Bruxelles, 23/06/2008 (Agence Europe) - La Commission européenne a choisi la pédagogie comme ligne de défense face aux critiques virulentes assénées à l'encontre de la directive « retour », notamment de la part des dirigeants d'Amérique latine. « Je pense que la position européenne en la matière est claire. Nous allons poursuivre davantage, si besoin il y a, le travail explicatif », a déclaré, lundi 23 juin, le porte-parole de la Commission, Johannes Laitenberger. « Il faut éviter de caricaturer », a rappelé Michele Cercone, le porte-parole du commissaire chargé de l'Immigration. Le texte adopté constitue « une base juridique claire qui permettra à la Commission de contrôler les conditions de rétention », a-t-il ajouté. Cette nouvelle directive, qui a reçu l'aval du Parlement européen le 18 juin, instaure des règles communes en matière d'expulsion d'immigrés en situation irrégulière (EUROPE n° 9685).
Le président équatorien Rafael Correa, qui exerce actuellement la présidence tournante de la Communauté andine (Équateur, Pérou, Bolivie, Colombie), a menacé, samedi 21 juin, de mettre un terme aux négociations sur la libéralisation des échanges entre la Communauté andine et l'UE pour dénoncer l'adoption de cette directive. « Nous pourrions même suspendre ces négociations. Qu'avons-nous à discuter avec une Union qui criminalise les clandestins? Il sera très difficile de parler affaires et d'ignorer les droits de l'Homme », a-t-il déclaré lors d'une allocution à la radio. Le lendemain du vote par le Parlement, le président péruvien Alan Garcia a indiqué que cette directive était « injuste et peu chrétienne ». Il a par ailleurs demandé que l'Organisation des États américains (l'OEA) se réunisse d'urgence pour examiner la réponse à apporter à l'Europe. Evo Morales, le président bolivien, a également annoncé une « campagne internationale » qui devrait notamment rassembler les pays d'Amérique latine et d'Afrique pour « retourner la situation ». La première étape de cette campagne interviendrait à l'occasion du sommet du Mercosur, le marché commun sud-américain, prévu le 1er juillet à Tucuman en Argentine. La Commission des représentants permanents du Mercosur (Brésil, Paraguay, Argentine, Uruguay) a également fustigé la directive qu'elle qualifie de
« répressive et discriminatoire ». Son président, Carlos Alvarez, a déploré une décision qui contribue à créer une perception négative de l'immigration et qui fait « de l'immigré un délinquant qu'il faut poursuivre ». Quant au président vénézuélien Hugo Chavez, il n'a pas hésité à menacer de priver l'Europe du pétrole vénézuélien et d'interdire les investissements européens à Caracas: « Je m'adresse aux pays européens qui appliqueront cette directive.
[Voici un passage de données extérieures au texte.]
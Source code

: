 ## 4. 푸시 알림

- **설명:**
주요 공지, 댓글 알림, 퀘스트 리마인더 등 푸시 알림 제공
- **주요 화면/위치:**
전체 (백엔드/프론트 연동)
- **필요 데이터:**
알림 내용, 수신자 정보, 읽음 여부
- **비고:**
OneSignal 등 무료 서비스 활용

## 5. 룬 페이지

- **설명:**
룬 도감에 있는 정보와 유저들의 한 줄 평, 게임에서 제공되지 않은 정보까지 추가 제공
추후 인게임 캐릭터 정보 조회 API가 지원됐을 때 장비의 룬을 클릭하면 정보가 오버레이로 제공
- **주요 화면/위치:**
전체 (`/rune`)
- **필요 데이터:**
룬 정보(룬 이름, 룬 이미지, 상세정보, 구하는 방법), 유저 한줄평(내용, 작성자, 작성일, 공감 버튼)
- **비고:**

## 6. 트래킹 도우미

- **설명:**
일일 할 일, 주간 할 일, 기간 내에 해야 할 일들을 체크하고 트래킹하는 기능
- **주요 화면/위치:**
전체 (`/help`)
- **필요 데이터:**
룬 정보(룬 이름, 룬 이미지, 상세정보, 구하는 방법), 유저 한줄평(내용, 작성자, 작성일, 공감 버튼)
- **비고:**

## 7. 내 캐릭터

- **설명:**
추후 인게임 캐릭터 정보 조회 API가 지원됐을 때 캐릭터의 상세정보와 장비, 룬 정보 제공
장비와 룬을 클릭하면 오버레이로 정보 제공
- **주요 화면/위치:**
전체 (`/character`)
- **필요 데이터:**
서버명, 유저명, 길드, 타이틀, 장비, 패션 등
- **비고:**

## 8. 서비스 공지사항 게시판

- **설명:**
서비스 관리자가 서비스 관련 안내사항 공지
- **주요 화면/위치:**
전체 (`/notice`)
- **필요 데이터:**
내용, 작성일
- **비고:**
Nous n'allons pas rompre nos relations avec vous. Mais tout simplement notre pétrole ne vous arrivera plus. Le pétrole vénézuélien n'arrivera plus dans ces pays qui appliquent cette directive de la honte », a-t-il déclaré lors d'une conférence de presse. Vendredi 20 juin, en marge du Sommet européen à Bruxelles, le Haut représentant de l'UE pour la PESC, Javier Solana, a jugé « absolument disproportionnée » la menace de couper les livraisons de pétrole aux pays qui appliqueraient la directive. À noter que moins de 1 % des importations de pétrole de l'UE proviennent du Venezuela. Le président vénézuélien menace fréquemment de suspendre les exportations de pétrole, mais ces propos n'ont encore jamais été suivis d'effet. Le Premier ministre slovène, Janez Jansa, qui préside actuellement l'UE, a lui aussi estimé que « les premières réactions sont peut-être exagérées » et qu'elles « viennent peut-être d'une incompréhension de ce que (la directive) signifie ». (B.C.)